Saturday, November 27, 2010

Was It Worth the Hype?

When it started, we thought we could help by providing some common sense and facts. We couldn't.

After it caught on and flooded the internet, we thought our friends would at least pay more than lip service to respect and listen to us. Most did, but many didn't.

Now that the initial shock is over, a lot of people are asking, "That's it? What was that all about?" We tried to tell you. The whole TSA Pat Down Conflagration is not worth getting your panties in a bunch.

This was hardest on my lovely TSA bride. This girl is no wilting flower, and she can take a joke. Heck, if you visit her blog, you see that she can dish the satire as well as anyone.

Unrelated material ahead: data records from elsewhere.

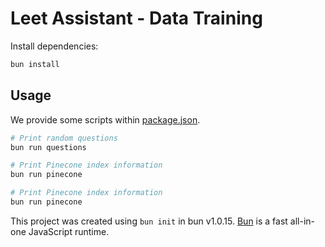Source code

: # Leet Assistant - Data Training

Install dependencies:

```bash
bun install
```

## Usage

We provide some scripts within [package.json](./package.json).

```bash
# Print random questions
bun run questions

# Print Pinecone index information
bun run pinecone

# Print Pinecone index information
bun run pinecone
```

This project was created using `bun init` in bun v1.0.15. [Bun](https://bun.sh) is a fast all-in-one JavaScript runtime.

But after the "scope or grope" jokes wore thin, and the exchanges turned mean-spirited, we both got a little angry. One alleged friend exploded his Facebook feed with every scandalous allegation of TSA wrong-doing he could find - repeatedly suggesting that the new screening procedures amounted to government mandated child molestation. When asked to tone it down and look at the facts behind the stream of half-baked conspiracy, he claimed that HE was the one being demonized! He never said that Kate was part of the problem... just anyone working for TSA who followed their new, evil procedures. How dare we question the facts HE was finding, and try to tell him to accept the skewed TSA propaganda!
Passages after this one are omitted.